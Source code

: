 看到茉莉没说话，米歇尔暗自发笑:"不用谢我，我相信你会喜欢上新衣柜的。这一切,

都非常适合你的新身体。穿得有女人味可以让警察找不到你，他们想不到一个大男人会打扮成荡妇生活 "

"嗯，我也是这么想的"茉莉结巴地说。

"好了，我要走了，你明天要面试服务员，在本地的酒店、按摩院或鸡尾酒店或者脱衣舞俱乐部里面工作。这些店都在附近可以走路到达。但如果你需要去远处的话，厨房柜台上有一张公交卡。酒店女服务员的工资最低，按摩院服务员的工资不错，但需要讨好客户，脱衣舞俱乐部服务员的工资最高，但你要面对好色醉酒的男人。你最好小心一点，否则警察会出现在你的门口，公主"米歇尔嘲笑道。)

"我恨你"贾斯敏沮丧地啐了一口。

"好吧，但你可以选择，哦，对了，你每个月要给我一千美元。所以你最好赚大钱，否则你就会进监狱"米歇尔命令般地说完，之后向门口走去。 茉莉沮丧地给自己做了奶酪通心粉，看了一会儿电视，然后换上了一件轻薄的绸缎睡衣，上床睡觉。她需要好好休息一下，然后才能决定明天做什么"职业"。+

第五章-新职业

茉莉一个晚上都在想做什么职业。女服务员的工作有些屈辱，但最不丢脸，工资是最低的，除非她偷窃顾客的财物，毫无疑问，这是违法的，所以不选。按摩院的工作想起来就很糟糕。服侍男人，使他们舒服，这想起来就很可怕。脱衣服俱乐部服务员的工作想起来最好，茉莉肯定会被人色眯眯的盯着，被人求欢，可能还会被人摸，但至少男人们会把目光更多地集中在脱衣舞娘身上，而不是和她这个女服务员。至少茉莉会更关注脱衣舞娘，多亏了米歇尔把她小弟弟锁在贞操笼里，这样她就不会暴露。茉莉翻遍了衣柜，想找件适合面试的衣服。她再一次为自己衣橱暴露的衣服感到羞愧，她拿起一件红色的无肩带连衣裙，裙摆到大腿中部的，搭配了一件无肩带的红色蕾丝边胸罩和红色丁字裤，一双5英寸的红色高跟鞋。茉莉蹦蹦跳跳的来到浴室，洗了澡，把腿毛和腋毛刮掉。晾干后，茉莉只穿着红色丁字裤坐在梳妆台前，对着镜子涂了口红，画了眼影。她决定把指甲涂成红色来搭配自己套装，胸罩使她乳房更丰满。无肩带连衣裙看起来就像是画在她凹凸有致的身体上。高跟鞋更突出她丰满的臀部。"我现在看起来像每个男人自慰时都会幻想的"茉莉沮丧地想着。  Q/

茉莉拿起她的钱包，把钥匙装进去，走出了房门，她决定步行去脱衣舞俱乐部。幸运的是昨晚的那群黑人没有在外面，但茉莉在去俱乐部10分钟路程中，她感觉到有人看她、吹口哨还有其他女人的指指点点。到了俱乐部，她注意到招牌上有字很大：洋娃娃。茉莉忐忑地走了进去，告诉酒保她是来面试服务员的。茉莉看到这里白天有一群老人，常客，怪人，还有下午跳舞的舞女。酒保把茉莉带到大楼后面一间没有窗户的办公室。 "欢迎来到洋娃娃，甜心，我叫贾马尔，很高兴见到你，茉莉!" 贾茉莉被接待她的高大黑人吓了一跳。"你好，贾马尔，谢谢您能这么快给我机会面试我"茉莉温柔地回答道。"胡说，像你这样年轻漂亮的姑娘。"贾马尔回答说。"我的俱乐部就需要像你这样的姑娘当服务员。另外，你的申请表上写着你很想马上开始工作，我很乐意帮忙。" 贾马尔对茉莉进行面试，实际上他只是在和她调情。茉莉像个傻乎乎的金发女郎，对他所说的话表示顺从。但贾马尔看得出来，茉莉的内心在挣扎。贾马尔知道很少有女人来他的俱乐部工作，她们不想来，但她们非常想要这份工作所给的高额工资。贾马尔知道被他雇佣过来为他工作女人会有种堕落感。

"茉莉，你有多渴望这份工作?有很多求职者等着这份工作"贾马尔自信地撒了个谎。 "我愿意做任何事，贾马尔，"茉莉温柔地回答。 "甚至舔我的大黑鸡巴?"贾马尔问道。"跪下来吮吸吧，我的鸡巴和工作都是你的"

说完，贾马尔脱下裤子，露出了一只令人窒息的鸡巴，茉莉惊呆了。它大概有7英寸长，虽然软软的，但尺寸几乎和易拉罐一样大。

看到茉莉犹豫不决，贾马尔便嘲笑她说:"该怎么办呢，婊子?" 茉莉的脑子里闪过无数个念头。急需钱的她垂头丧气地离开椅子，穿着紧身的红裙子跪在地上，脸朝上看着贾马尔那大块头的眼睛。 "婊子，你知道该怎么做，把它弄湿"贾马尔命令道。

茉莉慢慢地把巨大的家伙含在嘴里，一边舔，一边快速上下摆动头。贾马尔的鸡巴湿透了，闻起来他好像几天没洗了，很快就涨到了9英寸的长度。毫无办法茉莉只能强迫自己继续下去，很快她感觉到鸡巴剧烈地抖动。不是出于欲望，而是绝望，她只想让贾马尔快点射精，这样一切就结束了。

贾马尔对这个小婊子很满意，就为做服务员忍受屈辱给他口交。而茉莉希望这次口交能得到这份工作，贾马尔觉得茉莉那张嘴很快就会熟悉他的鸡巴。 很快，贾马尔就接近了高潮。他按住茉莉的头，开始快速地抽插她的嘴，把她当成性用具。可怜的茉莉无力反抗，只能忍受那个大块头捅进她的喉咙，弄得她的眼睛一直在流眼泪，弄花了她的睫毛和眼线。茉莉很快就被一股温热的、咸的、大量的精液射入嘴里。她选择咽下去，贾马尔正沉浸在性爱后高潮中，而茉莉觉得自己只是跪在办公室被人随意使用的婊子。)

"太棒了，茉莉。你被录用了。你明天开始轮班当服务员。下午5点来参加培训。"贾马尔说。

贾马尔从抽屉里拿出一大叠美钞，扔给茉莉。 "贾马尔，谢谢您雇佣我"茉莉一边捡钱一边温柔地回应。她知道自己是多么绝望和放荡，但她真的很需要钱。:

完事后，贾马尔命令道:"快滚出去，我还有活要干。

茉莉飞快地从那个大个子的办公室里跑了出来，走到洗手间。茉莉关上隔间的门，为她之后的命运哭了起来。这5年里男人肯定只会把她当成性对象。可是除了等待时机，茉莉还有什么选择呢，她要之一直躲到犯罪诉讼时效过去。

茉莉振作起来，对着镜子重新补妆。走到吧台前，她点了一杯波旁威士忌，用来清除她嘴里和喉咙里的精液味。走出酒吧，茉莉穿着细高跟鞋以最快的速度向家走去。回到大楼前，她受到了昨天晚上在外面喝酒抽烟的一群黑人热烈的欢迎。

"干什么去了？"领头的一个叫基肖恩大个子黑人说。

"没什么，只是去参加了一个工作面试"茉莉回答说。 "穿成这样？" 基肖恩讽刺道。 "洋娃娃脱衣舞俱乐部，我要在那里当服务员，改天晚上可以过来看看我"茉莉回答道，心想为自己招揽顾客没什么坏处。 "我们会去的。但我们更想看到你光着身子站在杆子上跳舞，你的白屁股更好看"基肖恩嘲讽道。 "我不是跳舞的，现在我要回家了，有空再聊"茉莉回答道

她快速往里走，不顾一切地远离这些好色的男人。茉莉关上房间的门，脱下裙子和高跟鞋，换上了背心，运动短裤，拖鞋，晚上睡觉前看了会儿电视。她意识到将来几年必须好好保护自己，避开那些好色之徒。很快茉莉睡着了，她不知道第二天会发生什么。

==================================================

> _DESCRIPTION OF THE TASK_: Scan the material above for the string "贾马尔命令道", and copy every line where it is found.

> _SOLUTION FOR THIS EXERCISE_:
看到茉莉犹豫不决，贾马尔便嘲笑她说:"该怎么办呢，婊子?" 茉莉的脑子里闪过无数个念头。急需钱的她垂头丧气地离开椅子，穿着紧身的红裙子跪在地上，脸朝上看着贾马尔那大块头的眼睛。 "婊子，你知道该怎么做，把它弄湿"贾马尔命令道。
完事后，贾马尔命令道:"快滚出去，我还有活要干。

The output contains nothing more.